Items from a data source
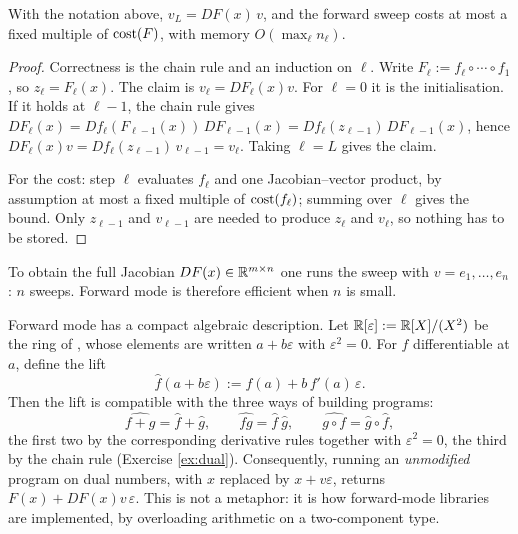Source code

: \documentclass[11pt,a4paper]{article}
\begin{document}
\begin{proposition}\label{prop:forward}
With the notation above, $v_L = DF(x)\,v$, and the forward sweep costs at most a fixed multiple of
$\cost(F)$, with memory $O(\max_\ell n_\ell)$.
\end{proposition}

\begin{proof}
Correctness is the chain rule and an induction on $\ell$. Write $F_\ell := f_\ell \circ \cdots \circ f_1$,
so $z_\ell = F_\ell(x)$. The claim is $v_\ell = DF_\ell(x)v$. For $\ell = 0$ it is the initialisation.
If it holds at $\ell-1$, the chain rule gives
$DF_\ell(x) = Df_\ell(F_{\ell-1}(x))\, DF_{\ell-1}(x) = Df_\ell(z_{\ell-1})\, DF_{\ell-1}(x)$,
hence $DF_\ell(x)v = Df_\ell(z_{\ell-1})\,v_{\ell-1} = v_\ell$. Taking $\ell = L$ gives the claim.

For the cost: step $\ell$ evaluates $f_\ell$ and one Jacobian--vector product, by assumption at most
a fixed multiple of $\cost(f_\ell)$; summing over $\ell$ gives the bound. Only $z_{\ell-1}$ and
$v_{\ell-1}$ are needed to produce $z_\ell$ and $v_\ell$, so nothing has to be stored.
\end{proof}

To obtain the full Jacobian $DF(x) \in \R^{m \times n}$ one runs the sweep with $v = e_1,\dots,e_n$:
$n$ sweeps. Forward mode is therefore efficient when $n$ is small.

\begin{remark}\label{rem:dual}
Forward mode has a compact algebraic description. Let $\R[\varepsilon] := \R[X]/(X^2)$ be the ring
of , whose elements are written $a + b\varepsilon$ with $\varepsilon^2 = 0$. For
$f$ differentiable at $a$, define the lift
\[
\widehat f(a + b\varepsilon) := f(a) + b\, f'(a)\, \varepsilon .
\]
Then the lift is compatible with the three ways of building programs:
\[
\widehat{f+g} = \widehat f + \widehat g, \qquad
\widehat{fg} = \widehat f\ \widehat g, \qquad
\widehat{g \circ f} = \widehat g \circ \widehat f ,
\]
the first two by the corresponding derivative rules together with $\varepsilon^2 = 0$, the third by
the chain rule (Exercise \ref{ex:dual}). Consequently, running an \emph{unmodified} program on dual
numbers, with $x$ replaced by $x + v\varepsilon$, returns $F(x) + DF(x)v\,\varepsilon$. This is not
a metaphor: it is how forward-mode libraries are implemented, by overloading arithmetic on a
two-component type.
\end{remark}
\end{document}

▶ _What you need to do_:
Only the lines above from the one with "To obtain the" up to and including the one with "f + \widehat g, \qquad" should be repeated, exactly as written.

▶ _Your response_:
To obtain the full Jacobian $DF(x) \in \R^{m \times n}$ one runs the sweep with $v = e_1,\dots,e_n$:
$n$ sweeps. Forward mode is therefore efficient when $n$ is small.

\begin{remark}\label{rem:dual}
Forward mode has a compact algebraic description. Let $\R[\varepsilon] := \R[X]/(X^2)$ be the ring
of , whose elements are written $a + b\varepsilon$ with $\varepsilon^2 = 0$. For
$f$ differentiable at $a$, define the lift
\[
\widehat f(a + b\varepsilon) := f(a) + b\, f'(a)\, \varepsilon .
\]
Then the lift is compatible with the three ways of building programs:
\[
\widehat{f+g} = \widehat f + \widehat g, \qquad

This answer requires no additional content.